__EXERCISE AIM__. When you have gone through the records, report how many lines include "allora", giving the number and nothing more.

__DATA PROVIDED__.
------------------------------------------------------------

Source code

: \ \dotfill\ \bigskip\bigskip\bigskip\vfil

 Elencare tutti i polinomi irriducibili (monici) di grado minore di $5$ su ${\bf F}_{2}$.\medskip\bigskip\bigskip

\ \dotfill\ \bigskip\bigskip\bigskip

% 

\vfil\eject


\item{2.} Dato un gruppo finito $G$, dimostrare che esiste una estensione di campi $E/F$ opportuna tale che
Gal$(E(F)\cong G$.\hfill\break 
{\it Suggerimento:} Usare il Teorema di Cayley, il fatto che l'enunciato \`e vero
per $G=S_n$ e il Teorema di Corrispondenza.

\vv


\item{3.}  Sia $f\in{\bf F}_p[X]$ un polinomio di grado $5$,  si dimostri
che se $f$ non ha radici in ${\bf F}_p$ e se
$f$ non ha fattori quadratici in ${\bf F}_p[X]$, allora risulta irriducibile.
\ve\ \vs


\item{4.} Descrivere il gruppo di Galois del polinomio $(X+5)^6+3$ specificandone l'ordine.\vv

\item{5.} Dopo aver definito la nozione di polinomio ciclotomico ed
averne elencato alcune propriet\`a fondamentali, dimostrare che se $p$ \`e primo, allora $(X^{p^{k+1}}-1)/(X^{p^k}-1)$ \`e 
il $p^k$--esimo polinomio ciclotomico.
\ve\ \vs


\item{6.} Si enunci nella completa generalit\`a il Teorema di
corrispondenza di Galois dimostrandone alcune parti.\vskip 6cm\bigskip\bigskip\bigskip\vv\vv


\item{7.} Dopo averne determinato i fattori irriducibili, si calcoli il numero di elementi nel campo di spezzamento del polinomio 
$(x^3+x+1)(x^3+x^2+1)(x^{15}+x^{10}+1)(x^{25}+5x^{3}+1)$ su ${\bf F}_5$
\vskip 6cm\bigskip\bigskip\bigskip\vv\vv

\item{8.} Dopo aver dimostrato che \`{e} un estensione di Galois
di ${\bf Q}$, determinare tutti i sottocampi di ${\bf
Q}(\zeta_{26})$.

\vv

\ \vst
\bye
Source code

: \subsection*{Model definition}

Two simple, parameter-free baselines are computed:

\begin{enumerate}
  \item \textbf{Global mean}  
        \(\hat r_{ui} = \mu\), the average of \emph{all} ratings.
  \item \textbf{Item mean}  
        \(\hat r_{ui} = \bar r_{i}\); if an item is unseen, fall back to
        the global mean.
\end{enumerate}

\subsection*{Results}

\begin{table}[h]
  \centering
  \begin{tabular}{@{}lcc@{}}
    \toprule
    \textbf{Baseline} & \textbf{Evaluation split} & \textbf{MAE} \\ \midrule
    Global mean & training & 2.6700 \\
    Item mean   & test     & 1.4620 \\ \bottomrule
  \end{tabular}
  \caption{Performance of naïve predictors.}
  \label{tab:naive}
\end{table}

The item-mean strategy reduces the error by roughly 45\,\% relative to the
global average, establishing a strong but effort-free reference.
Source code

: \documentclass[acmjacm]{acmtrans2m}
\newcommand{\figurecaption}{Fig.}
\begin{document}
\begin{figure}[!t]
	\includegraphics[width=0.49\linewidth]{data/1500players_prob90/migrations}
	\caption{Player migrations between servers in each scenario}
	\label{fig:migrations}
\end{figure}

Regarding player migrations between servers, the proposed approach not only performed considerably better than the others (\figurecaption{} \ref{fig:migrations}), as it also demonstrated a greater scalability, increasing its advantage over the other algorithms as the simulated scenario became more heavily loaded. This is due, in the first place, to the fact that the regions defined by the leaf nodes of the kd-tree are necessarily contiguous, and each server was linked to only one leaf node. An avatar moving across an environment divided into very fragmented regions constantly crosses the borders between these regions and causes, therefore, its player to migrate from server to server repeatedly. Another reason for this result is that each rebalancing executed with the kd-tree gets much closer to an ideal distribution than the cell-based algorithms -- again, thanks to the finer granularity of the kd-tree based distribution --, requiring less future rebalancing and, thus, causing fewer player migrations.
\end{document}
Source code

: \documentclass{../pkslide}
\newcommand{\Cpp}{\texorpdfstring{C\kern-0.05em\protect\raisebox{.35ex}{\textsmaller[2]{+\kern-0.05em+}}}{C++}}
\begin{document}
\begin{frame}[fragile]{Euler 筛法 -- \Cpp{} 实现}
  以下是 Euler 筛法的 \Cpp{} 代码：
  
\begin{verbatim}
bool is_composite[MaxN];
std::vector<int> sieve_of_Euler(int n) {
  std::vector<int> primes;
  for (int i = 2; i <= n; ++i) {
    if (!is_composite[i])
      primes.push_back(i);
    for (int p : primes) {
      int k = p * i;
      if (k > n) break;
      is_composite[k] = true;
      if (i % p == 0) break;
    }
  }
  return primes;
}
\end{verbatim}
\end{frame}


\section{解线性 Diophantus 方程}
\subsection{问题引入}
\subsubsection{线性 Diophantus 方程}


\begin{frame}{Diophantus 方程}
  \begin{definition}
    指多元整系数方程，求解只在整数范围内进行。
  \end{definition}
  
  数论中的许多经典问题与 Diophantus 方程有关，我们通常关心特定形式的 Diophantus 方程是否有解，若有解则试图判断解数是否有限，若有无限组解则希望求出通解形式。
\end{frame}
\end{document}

------------------------------------------------------------

__SOLVED PROBLEM__. 2